[SOURCE INFORMATION]:
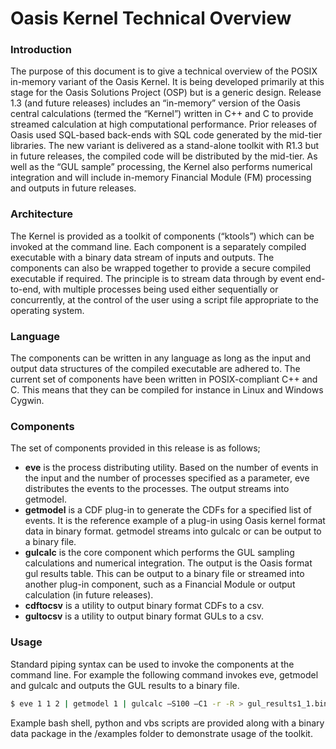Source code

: # Oasis Kernel Technical Overview

### Introduction

The purpose of this document is to give a technical overview of the POSIX in-memory variant of the Oasis Kernel.  It is being developed primarily at this stage for the Oasis Solutions Project (OSP) but is a generic design.
Release 1.3 (and future releases) includes an “in-memory” version of the Oasis central calculations (termed the “Kernel”) written in C++ and C to provide streamed calculation at high computational performance.  Prior releases of Oasis used SQL-based back-ends with SQL code generated by the mid-tier libraries.  The new variant is delivered as a stand-alone toolkit with R1.3 but in future releases, the compiled code will be distributed by the mid-tier.
As well as the “GUL sample” processing, the Kernel also performs numerical integration and will include in-memory Financial Module (FM) processing and outputs in future releases.

### Architecture

The Kernel is provided as a toolkit of components (“ktools”) which can be invoked at the command line.  Each component is a separately compiled executable with a binary data stream of inputs and outputs.  The components can also be wrapped together to provide a secure compiled executable if required.
The principle is to stream data through by event end-to-end, with multiple processes being used either sequentially or concurrently, at the control of the user using a script file appropriate to the operating system.

### Language

The components can be written in any language as long as the input and output data structures of the compiled executable are adhered to.  The current set of components have been written in POSIX-compliant C++ and C.  This means that they can be compiled for instance in Linux and Windows Cygwin.

### Components

The set of components provided in this release is as follows;
* **eve** is the process distributing utility. Based on the number of events in the input and the number of processes specified as a parameter, eve distributes the events to the processes. The output streams into getmodel.
* **getmodel** is a CDF plug-in to generate the CDFs for a specified list of events. It is the reference example of a plug-in using Oasis kernel format data in binary format. getmodel streams into gulcalc or can be output to a binary file.
* **gulcalc** is the core component which performs the GUL sampling calculations and numerical integration. The output is the Oasis format gul results table. This can be output to a binary file or streamed into another plug-in component, such as a Financial Module or output calculation (in future releases).
* **cdftocsv** is a utility to output binary format CDFs to a csv.
* **gultocsv** is a utility to output binary format GULs to a csv. 

### Usage

Standard piping syntax can be used to invoke the components at the command line. For example the following command invokes eve, getmodel and gulcalc and outputs the GUL results to a binary file.
``` sh
$ eve 1 1 2 | getmodel 1 | gulcalc –S100 –C1 -r -R > gul_results1_1.bin
```

Example bash shell, python and vbs scripts are provided along with a binary data package in the /examples folder to demonstrate usage of the toolkit.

[PROBLEM]: Go to the line with "### Introduction" in the entries above and repeat every line from there through the line with "The purpose of", exactly and with no other text.

[OUTPUT OF THE EXERCISE]:
### Introduction

The purpose of this document is to give a technical overview of the POSIX in-memory variant of the Oasis Kernel.  It is being developed primarily at this stage for the Oasis Solutions Project (OSP) but is a generic design.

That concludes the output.